Last Thursday, Austin City Council voted unanimously to accept $145,000 in grant funding as part of US Ignite’s Smart Gigabit Communities Program. This is an exciting development — one that can lead to Austin becoming a leader in next-generation applications that utilize the gigabit internet and benefit the community at large.
US Ignite is a nonproft that operates as a public private partnership to nurture the creation of next-generation applications and services that run on advanced wireless networks to create smart communities throughout the world.
US Ignite’s Smart Gigabit Communities Program is funded by a three-year, $6 million grant from the National Science Foundation. Nineteen communities, including Austin, are part of the effort to create a sustainable ecosystem of smart and connected cities that develop and share gigabit applications that provide technology solutions for six national priority areas:
- clean energy
- education and workforce technologies
- health information technologies
- public safety
- advanced manufacturing
Read about some of the promising applications already under development through the Smart Gigabit Communities Program.

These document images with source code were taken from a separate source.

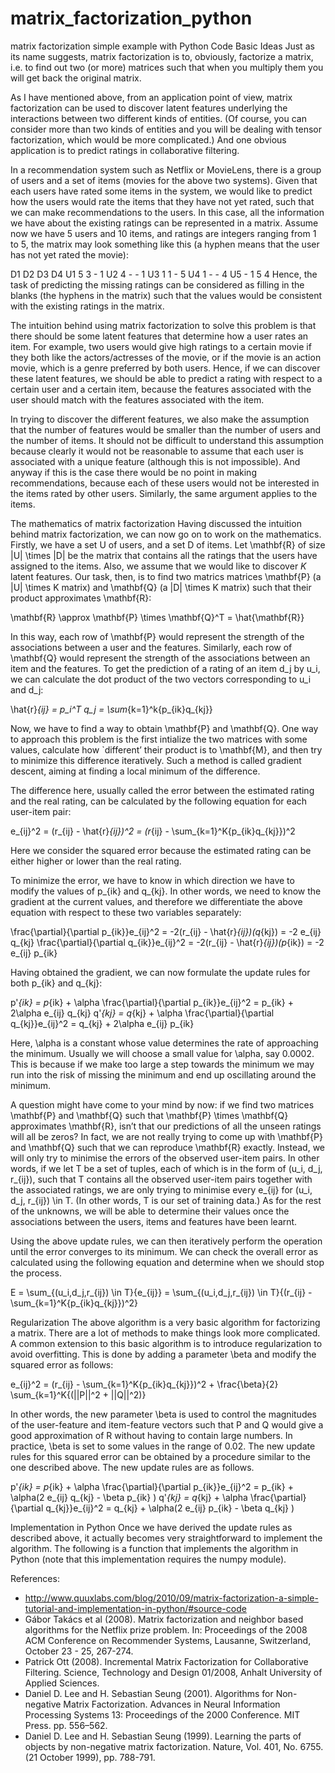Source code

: # matrix_factorization_python
matrix factorization simple example with Python Code
Basic Ideas
Just as its name suggests, matrix factorization is to, obviously, factorize a matrix, i.e. to find out two (or more) matrices such that when you multiply them you will get back the original matrix.

As I have mentioned above, from an application point of view, matrix factorization can be used to discover latent features underlying the interactions between two different kinds of entities. (Of course, you can consider more than two kinds of entities and you will be dealing with tensor factorization, which would be more complicated.) And one obvious application is to predict ratings in collaborative filtering.

In a recommendation system such as Netflix or MovieLens, there is a group of users and a set of items (movies for the above two systems). Given that each users have rated some items in the system, we would like to predict how the users would rate the items that they have not yet rated, such that we can make recommendations to the users. In this case, all the information we have about the existing ratings can be represented in a matrix. Assume now we have 5 users and 10 items, and ratings are integers ranging from 1 to 5, the matrix may look something like this (a hyphen means that the user has not yet rated the movie):

D1	D2	D3	D4
U1	5	3	-	1
U2	4	-	-	1
U3	1	1	-	5
U4	1	-	-	4
U5	-	1	5	4
Hence, the task of predicting the missing ratings can be considered as filling in the blanks (the hyphens in the matrix) such that the values would be consistent with the existing ratings in the matrix.

The intuition behind using matrix factorization to solve this problem is that there should be some latent features that determine how a user rates an item. For example, two users would give high ratings to a certain movie if they both like the actors/actresses of the movie, or if the movie is an action movie, which is a genre preferred by both users. Hence, if we can discover these latent features, we should be able to predict a rating with respect to a certain user and a certain item, because the features associated with the user should match with the features associated with the item.

In trying to discover the different features, we also make the assumption that the number of features would be smaller than the number of users and the number of items. It should not be difficult to understand this assumption because clearly it would not be reasonable to assume that each user is associated with a unique feature (although this is not impossible). And anyway if this is the case there would be no point in making recommendations, because each of these users would not be interested in the items rated by other users. Similarly, the same argument applies to the items.

The mathematics of matrix factorization
Having discussed the intuition behind matrix factorization, we can now go on to work on the mathematics. Firstly, we have a set U of users, and a set D of items. Let \mathbf{R} of size |U| \times |D| be the matrix that contains all the ratings that the users have assigned to the items. Also, we assume that we would like to discover $K$ latent features. Our task, then, is to find two matrics matrices \mathbf{P} (a |U| \times K matrix) and \mathbf{Q} (a |D| \times K matrix) such that their product approximates \mathbf{R}:

\mathbf{R} \approx \mathbf{P} \times \mathbf{Q}^T = \hat{\mathbf{R}}

In this way, each row of \mathbf{P} would represent the strength of the associations between a user and the features. Similarly, each row of \mathbf{Q} would represent the strength of the associations between an item and the features. To get the prediction of a rating of an item d_j by u_i, we can calculate the dot product of the two vectors corresponding to u_i and d_j:

\hat{r}_{ij} = p_i^T q_j = \sum_{k=1}^k{p_{ik}q_{kj}}

Now, we have to find a way to obtain \mathbf{P} and \mathbf{Q}. One way to approach this problem is the first intialize the two matrices with some values, calculate how `different’ their product is to \mathbf{M}, and then try to minimize this difference iteratively. Such a method is called gradient descent, aiming at finding a local minimum of the difference.

The difference here, usually called the error between the estimated rating and the real rating, can be calculated by the following equation for each user-item pair:


e_{ij}^2 = (r_{ij} - \hat{r}_{ij})^2 = (r_{ij} - \sum_{k=1}^K{p_{ik}q_{kj}})^2

Here we consider the squared error because the estimated rating can be either higher or lower than the real rating.

To minimize the error, we have to know in which direction we have to modify the values of p_{ik} and q_{kj}. In other words, we need to know the gradient at the current values, and therefore we differentiate the above equation with respect to these two variables separately:

\frac{\partial}{\partial p_{ik}}e_{ij}^2 = -2(r_{ij} - \hat{r}_{ij})(q_{kj}) = -2 e_{ij} q_{kj}
  \frac{\partial}{\partial q_{ik}}e_{ij}^2 = -2(r_{ij} - \hat{r}_{ij})(p_{ik}) = -2 e_{ij} p_{ik}

Having obtained the gradient, we can now formulate the update rules for both p_{ik} and q_{kj}:

p'_{ik} = p_{ik} + \alpha \frac{\partial}{\partial p_{ik}}e_{ij}^2 = p_{ik} + 2\alpha e_{ij} q_{kj} 
q'_{kj} = q_{kj} + \alpha \frac{\partial}{\partial q_{kj}}e_{ij}^2 = q_{kj} + 2\alpha e_{ij} p_{ik} 

Here, \alpha is a constant whose value determines the rate of approaching the minimum. Usually we will choose a small value for \alpha, say 0.0002. This is because if we make too large a step towards the minimum we may run into the risk of missing the minimum and end up oscillating around the minimum.

A question might have come to your mind by now: if we find two matrices \mathbf{P} and \mathbf{Q} such that \mathbf{P} \times \mathbf{Q} approximates \mathbf{R}, isn’t that our predictions of all the unseen ratings will all be zeros? In fact, we are not really trying to come up with \mathbf{P} and \mathbf{Q} such that we can reproduce \mathbf{R} exactly. Instead, we will only try to minimise the errors of the observed user-item pairs. In other words, if we let T be a set of tuples, each of which is in the form of (u_i, d_j, r_{ij}), such that T contains all the observed user-item pairs together with the associated ratings, we are only trying to minimise every e_{ij} for (u_i, d_j, r_{ij}) \in T. (In other words, T is our set of training data.) As for the rest of the unknowns, we will be able to determine their values once the associations between the users, items and features have been learnt.

Using the above update rules, we can then iteratively perform the operation until the error converges to its minimum. We can check the overall error as calculated using the following equation and determine when we should stop the process.

E = \sum_{(u_i,d_j,r_{ij}) \in T}{e_{ij}} = \sum_{(u_i,d_j,r_{ij}) \in T}{(r_{ij} - \sum_{k=1}^K{p_{ik}q_{kj}})^2} 

Regularization
The above algorithm is a very basic algorithm for factorizing a matrix. There are a lot of methods to make things look more complicated. A common extension to this basic algorithm is to introduce regularization to avoid overfitting. This is done by adding a parameter \beta and modify the squared error as follows:

e_{ij}^2 = (r_{ij} - \sum_{k=1}^K{p_{ik}q_{kj}})^2 + \frac{\beta}{2} \sum_{k=1}^K{(||P||^2 + ||Q||^2)}

In other words, the new parameter \beta is used to control the magnitudes of the user-feature and item-feature vectors such that P and Q would give a good approximation of R without having to contain large numbers. In practice, \beta is set to some values in the range of 0.02. The new update rules for this squared error can be obtained by a procedure similar to the one described above. The new update rules are as follows.

p'_{ik} = p_{ik} + \alpha \frac{\partial}{\partial p_{ik}}e_{ij}^2 = p_{ik} + \alpha(2 e_{ij} q_{kj} - \beta p_{ik} )
q'_{kj} = q_{kj} + \alpha \frac{\partial}{\partial q_{kj}}e_{ij}^2 = q_{kj} + \alpha(2 e_{ij} p_{ik} - \beta q_{kj} )

Implementation in Python
Once we have derived the update rules as described above, it actually becomes very straightforward to implement the algorithm. The following is a function that implements the algorithm in Python (note that this implementation requires the numpy module).

References:

 - http://www.quuxlabs.com/blog/2010/09/matrix-factorization-a-simple-tutorial-and-implementation-in-python/#source-code
 - Gábor Takács et al (2008). Matrix factorization and neighbor based algorithms for the Netflix prize problem. In: Proceedings of the 2008 ACM Conference on Recommender Systems, Lausanne, Switzerland, October 23 - 25, 267-274.
 - Patrick Ott (2008). Incremental Matrix Factorization for Collaborative Filtering. Science, Technology and Design 01/2008, Anhalt University of Applied Sciences.
 - Daniel D. Lee and H. Sebastian Seung (2001). Algorithms for Non-negative Matrix Factorization. Advances in Neural Information Processing Systems 13: Proceedings of the 2000 Conference. MIT Press. pp. 556–562.
 - Daniel D. Lee and H. Sebastian Seung (1999). Learning the parts of objects by non-negative matrix factorization. Nature, Vol. 401, No. 6755. (21 October 1999), pp. 788-791.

After the program ends, each Smart Gigabit Community will share its gigabit applications with other communities in the network, helping to build out the first stages of a gigabit “app store” of technology solutions.
Austin joined the Smart Gigabit Communities Program in year two of the three-year grant period.
Last week, Austin City Council voted to “to accept and appropriate $145,000 in grant funds from US Ignite for the Smart Gigabit Communities Program to develop applications that use high speed broadband networks to benefit the community.” City Council agenda backup documents detail how the $145,000 will be spent:
$20,000 for conducting a Reverse Pitch Competition to generate ideas for gigabit application development; $30,000 annually for a part time, technical leader over a two-year period (up to $60,000); $25,000 for start-up funding to support gigabit activities and application development in the local community; and $20,000 annually for two years (up to $40,000) to be used to test the applications to make sure they work with each other and are interoperable with the other communities.
First up is the Reverse Pitch Competition. Austin’s Reserve Pitch Competition will take place at ATX Hack for Change, a June 2–4 civic hackathon at St. Edwards University dedicated to hacking solutions to community problems. The Competition will help to frame the challenges that can be addressed through the development of a gigabit application.
Austin’s makers, developers, and entrepreneurs will then have an opportunity to compete for cash prizes that will be awarded to the top developers who can come up with applications ideas that utilize gigabit bandwidth and or require extremely low latency.